*YOUR GOAL*:
Given the records below, would you repeat exactly the lines that begin at the one containing "et packages appropriés." and end at the one containing "Comment se comporte", inclusive?

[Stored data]
--- START ---

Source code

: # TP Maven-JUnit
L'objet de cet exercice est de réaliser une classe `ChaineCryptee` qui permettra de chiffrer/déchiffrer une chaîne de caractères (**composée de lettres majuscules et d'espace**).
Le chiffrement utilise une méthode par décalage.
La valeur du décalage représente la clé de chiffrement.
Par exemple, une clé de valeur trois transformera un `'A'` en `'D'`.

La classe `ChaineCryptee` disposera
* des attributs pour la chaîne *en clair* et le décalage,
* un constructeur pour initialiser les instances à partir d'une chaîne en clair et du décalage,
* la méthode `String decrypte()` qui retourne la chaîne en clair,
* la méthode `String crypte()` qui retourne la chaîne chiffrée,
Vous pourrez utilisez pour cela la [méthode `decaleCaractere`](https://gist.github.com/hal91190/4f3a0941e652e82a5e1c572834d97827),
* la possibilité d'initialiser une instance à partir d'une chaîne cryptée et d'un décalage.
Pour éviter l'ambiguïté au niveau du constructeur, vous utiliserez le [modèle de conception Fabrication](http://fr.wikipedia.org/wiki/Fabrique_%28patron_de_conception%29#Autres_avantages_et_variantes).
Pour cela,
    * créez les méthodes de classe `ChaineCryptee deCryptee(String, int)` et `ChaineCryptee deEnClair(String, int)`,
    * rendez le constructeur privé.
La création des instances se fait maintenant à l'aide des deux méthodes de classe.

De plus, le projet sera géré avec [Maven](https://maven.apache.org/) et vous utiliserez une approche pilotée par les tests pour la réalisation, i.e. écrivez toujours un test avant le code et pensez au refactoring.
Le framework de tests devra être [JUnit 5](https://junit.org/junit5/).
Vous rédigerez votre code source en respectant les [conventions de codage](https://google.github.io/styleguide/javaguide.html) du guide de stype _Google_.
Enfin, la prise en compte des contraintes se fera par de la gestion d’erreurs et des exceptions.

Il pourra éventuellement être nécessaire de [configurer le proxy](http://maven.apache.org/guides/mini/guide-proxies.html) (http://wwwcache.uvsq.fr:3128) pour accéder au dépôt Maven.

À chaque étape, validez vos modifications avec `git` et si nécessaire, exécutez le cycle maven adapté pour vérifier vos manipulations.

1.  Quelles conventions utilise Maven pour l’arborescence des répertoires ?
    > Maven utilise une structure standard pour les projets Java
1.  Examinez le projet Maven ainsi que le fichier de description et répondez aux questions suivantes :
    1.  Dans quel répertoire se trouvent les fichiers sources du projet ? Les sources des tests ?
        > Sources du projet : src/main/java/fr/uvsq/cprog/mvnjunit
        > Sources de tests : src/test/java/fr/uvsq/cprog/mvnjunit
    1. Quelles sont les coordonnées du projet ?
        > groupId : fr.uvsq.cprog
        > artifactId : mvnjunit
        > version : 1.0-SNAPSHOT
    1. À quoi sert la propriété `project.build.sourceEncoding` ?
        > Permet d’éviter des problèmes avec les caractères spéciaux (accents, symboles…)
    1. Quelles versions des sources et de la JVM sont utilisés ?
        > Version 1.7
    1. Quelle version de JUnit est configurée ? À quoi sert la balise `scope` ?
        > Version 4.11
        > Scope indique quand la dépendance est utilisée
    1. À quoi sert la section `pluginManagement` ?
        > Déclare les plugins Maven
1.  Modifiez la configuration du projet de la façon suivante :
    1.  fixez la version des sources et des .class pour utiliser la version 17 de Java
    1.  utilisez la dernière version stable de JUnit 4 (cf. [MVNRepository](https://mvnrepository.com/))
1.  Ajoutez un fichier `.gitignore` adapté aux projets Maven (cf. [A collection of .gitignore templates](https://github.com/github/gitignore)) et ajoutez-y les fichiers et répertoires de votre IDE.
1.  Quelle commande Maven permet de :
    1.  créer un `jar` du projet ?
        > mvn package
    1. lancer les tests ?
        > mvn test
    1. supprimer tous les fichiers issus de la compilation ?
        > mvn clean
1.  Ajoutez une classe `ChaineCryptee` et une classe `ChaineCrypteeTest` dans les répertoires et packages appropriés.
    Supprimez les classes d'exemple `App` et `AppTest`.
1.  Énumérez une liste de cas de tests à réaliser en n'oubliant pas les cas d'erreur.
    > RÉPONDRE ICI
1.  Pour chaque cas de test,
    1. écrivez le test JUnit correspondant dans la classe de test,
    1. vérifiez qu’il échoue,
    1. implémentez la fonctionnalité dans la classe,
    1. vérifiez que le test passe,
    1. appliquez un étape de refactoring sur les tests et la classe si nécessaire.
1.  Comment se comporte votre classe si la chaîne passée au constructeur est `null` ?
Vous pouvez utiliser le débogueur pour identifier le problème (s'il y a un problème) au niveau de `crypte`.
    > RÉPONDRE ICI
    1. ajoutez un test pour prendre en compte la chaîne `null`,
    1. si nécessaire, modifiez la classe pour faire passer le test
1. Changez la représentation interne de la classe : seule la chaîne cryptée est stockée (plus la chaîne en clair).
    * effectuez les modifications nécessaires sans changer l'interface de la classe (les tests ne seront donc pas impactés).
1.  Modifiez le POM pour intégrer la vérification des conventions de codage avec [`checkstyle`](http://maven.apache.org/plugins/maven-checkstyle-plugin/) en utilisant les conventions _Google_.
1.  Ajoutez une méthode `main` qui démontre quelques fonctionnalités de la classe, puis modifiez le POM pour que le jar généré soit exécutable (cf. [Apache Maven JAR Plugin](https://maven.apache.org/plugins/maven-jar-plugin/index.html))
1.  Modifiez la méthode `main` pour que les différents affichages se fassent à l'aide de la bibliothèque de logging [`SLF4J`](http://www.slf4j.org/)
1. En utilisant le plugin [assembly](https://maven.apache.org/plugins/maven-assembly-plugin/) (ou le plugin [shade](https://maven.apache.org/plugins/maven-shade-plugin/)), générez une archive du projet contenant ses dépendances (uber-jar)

--- END ---
--- START ---

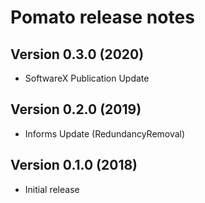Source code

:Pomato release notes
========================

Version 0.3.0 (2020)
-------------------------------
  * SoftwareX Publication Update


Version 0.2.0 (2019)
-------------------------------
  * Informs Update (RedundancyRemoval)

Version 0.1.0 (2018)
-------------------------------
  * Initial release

--- END ---

*EXERCISE RESPONSE*:
1.  Ajoutez une classe `ChaineCryptee` et une classe `ChaineCrypteeTest` dans les répertoires et packages appropriés.
    Supprimez les classes d'exemple `App` et `AppTest`.
1.  Énumérez une liste de cas de tests à réaliser en n'oubliant pas les cas d'erreur.
    > RÉPONDRE ICI
1.  Pour chaque cas de test,
    1. écrivez le test JUnit correspondant dans la classe de test,
    1. vérifiez qu’il échoue,
    1. implémentez la fonctionnalité dans la classe,
    1. vérifiez que le test passe,
    1. appliquez un étape de refactoring sur les tests et la classe si nécessaire.
1.  Comment se comporte votre classe si la chaîne passée au constructeur est `null` ?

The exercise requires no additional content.